El ministro de Defensa, Pedro Sánchez, acudió al Congreso esta semana. Explicó que el reintegro del general Huertas en 2025 —durante el actual gobierno— fue una facultad legítima del Presidente como comandante supremo de la Fuerza Pública, con base en “razones objetivas orientadas al interés general y las necesidades del servicio”. No hubo proceso disciplinario previo.
• En cuanto a las alertas de inteligencia sobre supuestos vínculos con “Calarcá”, MinDefensa señala que esa información está bajo reserva legal. Asegura que solo se conoció del caso con la difusión mediática, tras lo cual ordenó misiones de contrainteligencia e inició una investigación disciplinaria contra Huertas.
• Por su parte, la UNP —dirigida por Augusto Rodríguez — admitió que tuvo conocimiento de las denuncias tras las revelaciones de prensa. En su respuesta al Senado, detalló que no había recibido alertas previas oficiales sobre la supuesta infiltración antes del informe mediático.
La acusación, de confirmarse, implicaría una grave infiltración de estructuras criminales en instituciones de seguridad del Estado, lo que comprometería no solo la credibilidad de dichas entidades, sino la seguridad nacional y los procesos de paz.
• El hecho de que un general haya sido reintegrado sin investigación previa levanta preguntas sobre los criterios de selección y el control interno en las Fuerzas Armadas.
• La opacidad que rodea a la gestión de inteligencia —con información clave bajo reserva legal— dificulta el escrutinio público y genera desconfianza ciudadana.

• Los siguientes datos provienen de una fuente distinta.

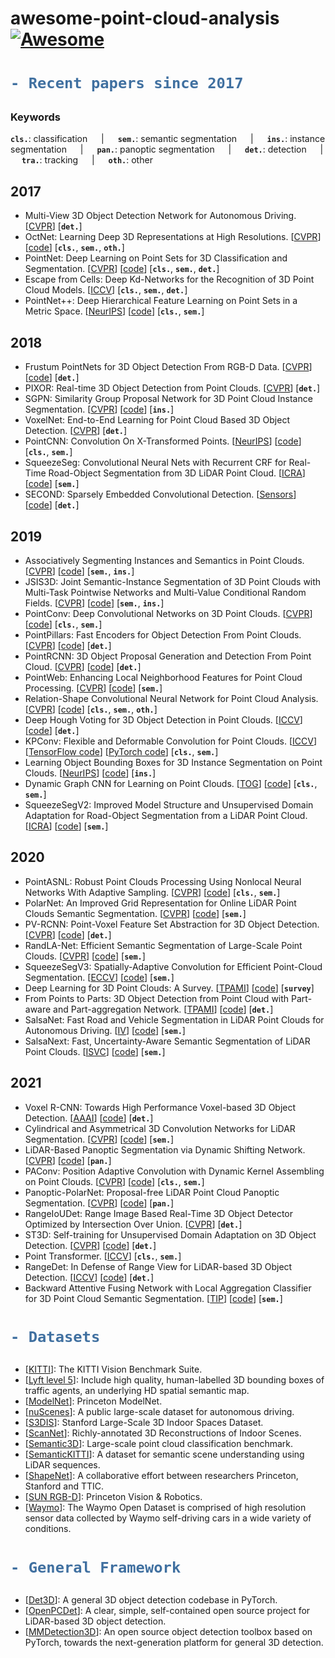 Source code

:# awesome-point-cloud-analysis [![Awesome](https://awesome.re/badge.svg)](https://awesome.re)

<h1> 

```diff
- Recent papers since 2017
```

</h1>

<h3> Keywords </h3>

__`cls.`__: classification &emsp; | &emsp; __`sem.`__: semantic segmentation &emsp; | &emsp; __`ins.`__: instance segmentation &emsp; | &emsp; __`pan.`__: panoptic segmentation &emsp; | &emsp; __`det.`__: detection &emsp; | &emsp; __`tra.`__: tracking &emsp; | &emsp; __`oth.`__: other 

## 2017
- Multi-View 3D Object Detection Network for Autonomous Driving. [[CVPR](https://openaccess.thecvf.com/content_cvpr_2017/papers/Chen_Multi-View_3D_Object_CVPR_2017_paper.pdf)] [__`det.`__]
- OctNet: Learning Deep 3D Representations at High Resolutions. [[CVPR](https://openaccess.thecvf.com/content_cvpr_2017/papers/Riegler_OctNet_Learning_Deep_CVPR_2017_paper.pdf)] [[code](https://github.com/griegler/octnet)] [__`cls.`__, __`sem.`__, __`oth.`__]
- PointNet: Deep Learning on Point Sets for 3D Classification and Segmentation. [[CVPR](https://openaccess.thecvf.com/content_cvpr_2017/papers/Qi_PointNet_Deep_Learning_CVPR_2017_paper.pdf)] [[code](https://github.com/charlesq34/pointnet)] [__`cls.`__, __`sem.`__, __`det.`__]
- Escape from Cells: Deep Kd-Networks for the Recognition of 3D Point Cloud Models. [[ICCV](https://openaccess.thecvf.com/content_ICCV_2017/papers/Klokov_Escape_From_Cells_ICCV_2017_paper.pdf)] [__`cls.`__, __`sem.`__, __`det.`__]
- PointNet++: Deep Hierarchical Feature Learning on Point Sets in a Metric Space. [[NeurIPS](https://arxiv.org/pdf/1706.02413.pdf)] [[code](https://github.com/charlesq34/pointnet2)] [__`cls.`__, __`sem.`__]

## 2018
- Frustum PointNets for 3D Object Detection From RGB-D Data. [[CVPR](https://openaccess.thecvf.com/content_cvpr_2018/papers/Qi_Frustum_PointNets_for_CVPR_2018_paper.pdf)] [[code](https://github.com/charlesq34/frustum-pointnets)] [__`det.`__]
- PIXOR: Real-time 3D Object Detection from Point Clouds. [[CVPR](https://openaccess.thecvf.com/content_cvpr_2018/papers/Yang_PIXOR_Real-Time_3D_CVPR_2018_paper.pdf)] [__`det.`__]
- SGPN: Similarity Group Proposal Network for 3D Point Cloud Instance Segmentation. [[CVPR](https://openaccess.thecvf.com/content_cvpr_2018/papers/Wang_SGPN_Similarity_Group_CVPR_2018_paper.pdf)] [[code](https://github.com/laughtervv/SGPN)] [__`ins.`__]
- VoxelNet: End-to-End Learning for Point Cloud Based 3D Object Detection. [[CVPR](https://openaccess.thecvf.com/content_cvpr_2018/papers/Zhou_VoxelNet_End-to-End_Learning_CVPR_2018_paper.pdf)] [__`det.`__]
- PointCNN: Convolution On X-Transformed Points. [[NeurIPS](https://proceedings.neurips.cc/paper/2018/file/f5f8590cd58a54e94377e6ae2eded4d9-Paper.pdf)] [[code](https://github.com/yangyanli/PointCNN)] [__`cls.`__, __`sem.`__]
- SqueezeSeg: Convolutional Neural Nets with Recurrent CRF for Real-Time Road-Object Segmentation from 3D LiDAR Point Cloud. [[ICRA](https://ieeexplore.ieee.org/abstract/document/8462926)] [[code](https://github.com/BichenWuUCB/SqueezeSeg)] [__`sem.`__]
- SECOND: Sparsely Embedded Convolutional Detection. [[Sensors](https://www.mdpi.com/1424-8220/18/10/3337)] [[code](https://github.com/traveller59/second.pytorch)] [__`det.`__]

## 2019
- Associatively Segmenting Instances and Semantics in Point Clouds. [[CVPR](https://openaccess.thecvf.com/content_CVPR_2019/papers/Wang_Associatively_Segmenting_Instances_and_Semantics_in_Point_Clouds_CVPR_2019_paper.pdf)] [[code](https://github.com/WXinlong/ASIS)] [__`sem.`__, __`ins.`__]
- JSIS3D: Joint Semantic-Instance Segmentation of 3D Point Clouds with Multi-Task Pointwise Networks and Multi-Value Conditional Random Fields. [[CVPR](https://openaccess.thecvf.com/content_CVPR_2019/papers/Pham_JSIS3D_Joint_Semantic-Instance_Segmentation_of_3D_Point_Clouds_With_Multi-Task_CVPR_2019_paper.pdf)] [[code](https://github.com/pqhieu/jsis3d)] [__`sem.`__, __`ins.`__]
- PointConv: Deep Convolutional Networks on 3D Point Clouds. [[CVPR](https://openaccess.thecvf.com/content_CVPR_2019/papers/Wu_PointConv_Deep_Convolutional_Networks_on_3D_Point_Clouds_CVPR_2019_paper.pdf)] [[code](https://github.com/hszhao/PointWeb)] [__`cls.`__, __`sem.`__]
- PointPillars: Fast Encoders for Object Detection From Point Clouds. [[CVPR](https://openaccess.thecvf.com/content_CVPR_2019/papers/Lang_PointPillars_Fast_Encoders_for_Object_Detection_From_Point_Clouds_CVPR_2019_paper.pdf)] [[code](https://github.com/traveller59/second.pytorch)] [__`det.`__]
- PointRCNN: 3D Object Proposal Generation and Detection From Point Cloud. [[CVPR](https://openaccess.thecvf.com/content_CVPR_2019/papers/Shi_PointRCNN_3D_Object_Proposal_Generation_and_Detection_From_Point_Cloud_CVPR_2019_paper.pdf)] [[code](https://github.com/open-mmlab/OpenPCDet)] [__`det.`__]
- PointWeb: Enhancing Local Neighborhood Features for Point Cloud Processing. [[CVPR](https://openaccess.thecvf.com/content_CVPR_2019/papers/Zhao_PointWeb_Enhancing_Local_Neighborhood_Features_for_Point_Cloud_Processing_CVPR_2019_paper.pdf)] [[code](https://github.com/hszhao/PointWeb)] [__`sem.`__]
- Relation-Shape Convolutional Neural Network for Point Cloud Analysis. [[CVPR](https://openaccess.thecvf.com/content_CVPR_2019/papers/Liu_Relation-Shape_Convolutional_Neural_Network_for_Point_Cloud_Analysis_CVPR_2019_paper.pdf)] [[code](https://github.com/Yochengliu/Relation-Shape-CNN)] [__`cls.`__, __`sem.`__, __`oth.`__]
- Deep Hough Voting for 3D Object Detection in Point Clouds. [[ICCV](https://openaccess.thecvf.com/content_ICCV_2019/papers/Qi_Deep_Hough_Voting_for_3D_Object_Detection_in_Point_Clouds_ICCV_2019_paper.pdf)] [[code](https://github.com/facebookresearch/votenet)] [__`det.`__]
- KPConv: Flexible and Deformable Convolution for Point Clouds. [[ICCV](https://openaccess.thecvf.com/content_ICCV_2019/papers/Thomas_KPConv_Flexible_and_Deformable_Convolution_for_Point_Clouds_ICCV_2019_paper.pdf)] [[TensorFlow code](https://github.com/HuguesTHOMAS/KPConv)] [[PyTorch code](https://github.com/HuguesTHOMAS/KPConv-PyTorch)] [__`cls.`__, __`sem.`__]
- Learning Object Bounding Boxes for 3D Instance Segmentation on Point Clouds. [[NeurIPS](https://arxiv.org/pdf/1906.01140.pdf)] [[code](https://github.com/Yang7879/3D-BoNet)] [__`ins.`__]
- Dynamic Graph CNN for Learning on Point Clouds. [[TOG](https://dl.acm.org/doi/pdf/10.1145/3326362)] [[code](https://github.com/WangYueFt/dgcnn)] [__`cls.`__, __`sem.`__]
- SqueezeSegV2: Improved Model Structure and Unsupervised Domain Adaptation for Road-Object Segmentation from a LiDAR Point Cloud. [[ICRA](https://ieeexplore.ieee.org/abstract/document/8793495/)] [[code](https://github.com/xuanyuzhou98/SqueezeSegV2)] [__`sem.`__]

## 2020
- PointASNL: Robust Point Clouds Processing Using Nonlocal Neural Networks With Adaptive Sampling. [[CVPR](https://openaccess.thecvf.com/content_CVPR_2020/papers/Yan_PointASNL_Robust_Point_Clouds_Processing_Using_Nonlocal_Neural_Networks_With_CVPR_2020_paper.pdf)] [[code](https://github.com/yanx27/PointASNL)] [__`cls.`__, __`sem.`__]
- PolarNet: An Improved Grid Representation for Online LiDAR Point Clouds Semantic Segmentation. [[CVPR](https://openaccess.thecvf.com/content_CVPR_2020/papers/Zhang_PolarNet_An_Improved_Grid_Representation_for_Online_LiDAR_Point_Clouds_CVPR_2020_paper.pdf)] [[code](https://github.com/edwardzhou130/PolarSeg)] [__`sem.`__]
- PV-RCNN: Point-Voxel Feature Set Abstraction for 3D Object Detection. [[CVPR](https://openaccess.thecvf.com/content_CVPR_2020/papers/Shi_PV-RCNN_Point-Voxel_Feature_Set_Abstraction_for_3D_Object_Detection_CVPR_2020_paper.pdf)] [[code](https://github.com/open-mmlab/OpenPCDet)] [__`det.`__]
- RandLA-Net: Efficient Semantic Segmentation of Large-Scale Point Clouds. [[CVPR](https://openaccess.thecvf.com/content_CVPR_2020/papers/Hu_RandLA-Net_Efficient_Semantic_Segmentation_of_Large-Scale_Point_Clouds_CVPR_2020_paper.pdf)] [[code](https://github.com/QingyongHu/RandLA-Net)] [__`sem.`__]
- SqueezeSegV3: Spatially-Adaptive Convolution for Efficient Point-Cloud Segmentation. [[ECCV](https://linkspringer.fenshishang.com/chapter/10.1007/978-3-030-58604-1_1)] [[code](https://github.com/chenfengxu714/SqueezeSegV3)] [__`sem.`__]
- Deep Learning for 3D Point Clouds: A Survey. [[TPAMI](https://ieeexplore.ieee.org/abstract/document/9127813/)] [[code](https://github.com/The-Learning-And-Vision-Atelier-LAVA/SoTA-Point-Cloud)] [__`survey`__]
- From Points to Parts: 3D Object Detection from Point Cloud with Part-aware and Part-aggregation Network. [[TPAMI](https://ieeexplore.ieee.org/abstract/document/9018080/)] [[code](https://github.com/open-mmlab/OpenPCDet)] [__`det.`__]
- SalsaNet: Fast Road and Vehicle Segmentation in LiDAR Point Clouds for Autonomous Driving. [[IV](https://ieeexplore.ieee.org/abstract/document/9304694)] [[code](https://gitlab.com/aksoyeren/salsanet)] [__`sem.`__]
- SalsaNext: Fast, Uncertainty-Aware Semantic Segmentation of LiDAR Point Clouds. [[ISVC](https://linkspringer.fenshishang.com/chapter/10.1007/978-3-030-64559-5_16)] [[code](https://github.com/Halmstad-University/SalsaNext)] [__`sem.`__]

## 2021
- Voxel R-CNN: Towards High Performance Voxel-based 3D Object Detection. [[AAAI](https://www.aaai.org/AAAI21Papers/AAAI-3337.DengJ.pdf)] [[code](https://github.com/open-mmlab/OpenPCDet)] [__`det.`__]
- Cylindrical and Asymmetrical 3D Convolution Networks for LiDAR Segmentation. [[CVPR](https://openaccess.thecvf.com/content/CVPR2021/papers/Zhu_Cylindrical_and_Asymmetrical_3D_Convolution_Networks_for_LiDAR_Segmentation_CVPR_2021_paper.pdf)] [[code](https://github.com/xinge008/Cylinder3D)] [__`sem.`__]
- LiDAR-Based Panoptic Segmentation via Dynamic Shifting Network. [[CVPR](https://openaccess.thecvf.com/content/CVPR2021/papers/Hong_LiDAR-Based_Panoptic_Segmentation_via_Dynamic_Shifting_Network_CVPR_2021_paper.pdf)] [[code](https://github.com/hongfz16/DS-Net)] [__`pan.`__]
- PAConv: Position Adaptive Convolution with Dynamic Kernel Assembling on Point Clouds. [[CVPR](https://openaccess.thecvf.com/content/CVPR2021/papers/Xu_PAConv_Position_Adaptive_Convolution_With_Dynamic_Kernel_Assembling_on_Point_CVPR_2021_paper.pdf)] [[code](https://github.com/CVMI-Lab/PAConv)] [__`cls.`__, __`sem.`__]
- Panoptic-PolarNet: Proposal-free LiDAR Point Cloud Panoptic Segmentation. [[CVPR](https://openaccess.thecvf.com/content/CVPR2021/papers/Zhou_Panoptic-PolarNet_Proposal-Free_LiDAR_Point_Cloud_Panoptic_Segmentation_CVPR_2021_paper.pdf)] [[code](https://github.com/edwardzhou130/Panoptic-PolarNet)] [__`pan.`__]
- RangeIoUDet: Range Image Based Real-Time 3D Object Detector Optimized by Intersection Over Union. [[CVPR](https://openaccess.thecvf.com/content/CVPR2021/papers/Liang_RangeIoUDet_Range_Image_Based_Real-Time_3D_Object_Detector_Optimized_by_CVPR_2021_paper.pdf)] [__`det.`__]
- ST3D: Self-training for Unsupervised Domain Adaptation on 3D Object Detection. [[CVPR](https://openaccess.thecvf.com/content/CVPR2021/papers/Yang_ST3D_Self-Training_for_Unsupervised_Domain_Adaptation_on_3D_Object_Detection_CVPR_2021_paper.pdf)] [[code](https://github.com/CVMI-Lab/ST3D)] [__`det.`__]
- Point Transformer. [[ICCV](https://openaccess.thecvf.com/content/ICCV2021/papers/Zhao_Point_Transformer_ICCV_2021_paper.pdf)] [__`cls.`__, __`sem.`__]
- RangeDet: In Defense of Range View for LiDAR-based 3D Object Detection. [[ICCV](https://openaccess.thecvf.com/content/ICCV2021/papers/Fan_RangeDet_In_Defense_of_Range_View_for_LiDAR-Based_3D_Object_ICCV_2021_paper.pdf)] [[code](https://github.com/TuSimple/RangeDet)] [__`det.`__]
- Backward Attentive Fusing Network with Local Aggregation Classifier for 3D Point Cloud Semantic Segmentation. [[TIP](https://ieeexplore.ieee.org/abstract/document/9410334)] [[code](https://github.com/Xiangxu-0103/BAF-LAC)] [__`sem.`__]

<h1> 

```diff
- Datasets
```

</h1>

- [[KITTI](http://www.cvlibs.net/datasets/kitti/raw_data.php)]: The KITTI Vision Benchmark Suite.
- [[Lyft level 5](https://level-5.global/)]: Include high quality, human-labelled 3D bounding boxes of traffic agents, an underlying HD spatial semantic map. 
- [[ModelNet](http://modelnet.cs.princeton.edu/)]: Princeton ModelNet.
- [[nuScenes](https://nuscenes.org/)]: A public large-scale dataset for autonomous driving.
- [[S3DIS](http://buildingparser.stanford.edu/dataset.html)]: Stanford Large-Scale 3D Indoor Spaces Dataset.
- [[ScanNet](http://www.scan-net.org/)]: Richly-annotated 3D Reconstructions of Indoor Scenes.
- [[Semantic3D](http://www.semantic3d.net/)]: Large-scale point cloud classification benchmark.
- [[SemanticKITTI](http://www.semantic-kitti.org/)]: A dataset for semantic scene understanding using LiDAR sequences.
- [[ShapeNet](https://shapenet.org/)]: A collaborative effort between researchers Princeton, Stanford and TTIC.
- [[SUN RGB-D](http://rgbd.cs.princeton.edu/)]: Princeton Vision & Robotics.
- [[Waymo](https://www.waymo.com/open)]: The Waymo Open Dataset is comprised of high resolution sensor data collected by Waymo self-driving cars in a wide variety of conditions.

<h1> 

```diff
- General Framework
```

</h1>

- [[Det3D](https://github.com/poodarchu/Det3D)]: A general 3D object detection codebase in PyTorch.
- [[OpenPCDet](https://github.com/open-mmlab/OpenPCDet)]: A clear, simple, self-contained open source project for LiDAR-based 3D object detection.
- [[MMDetection3D](https://github.com/open-mmlab/mmdetection3d)]: An open source object detection toolbox based on PyTorch, towards the next-generation platform for general 3D detection.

Que se conozca el resultado de las investigaciones disciplinaria y penal contra Huertas y el otro funcionario involucrado. Hasta ahora, el cargo solo se mantuvo mientras avanzan las pesquisas.
• Transparencia sobre si hubo alertas anteriores de inteligencia que no fueron tomadas en cuenta, o si existieron omisiones en la supervisión de los altos mandos.
• Que las conclusiones de la UNP y del Ministerio de Defensa se sometan a control independiente, para asegurar que no haya impunidad si se confirman los vínculos.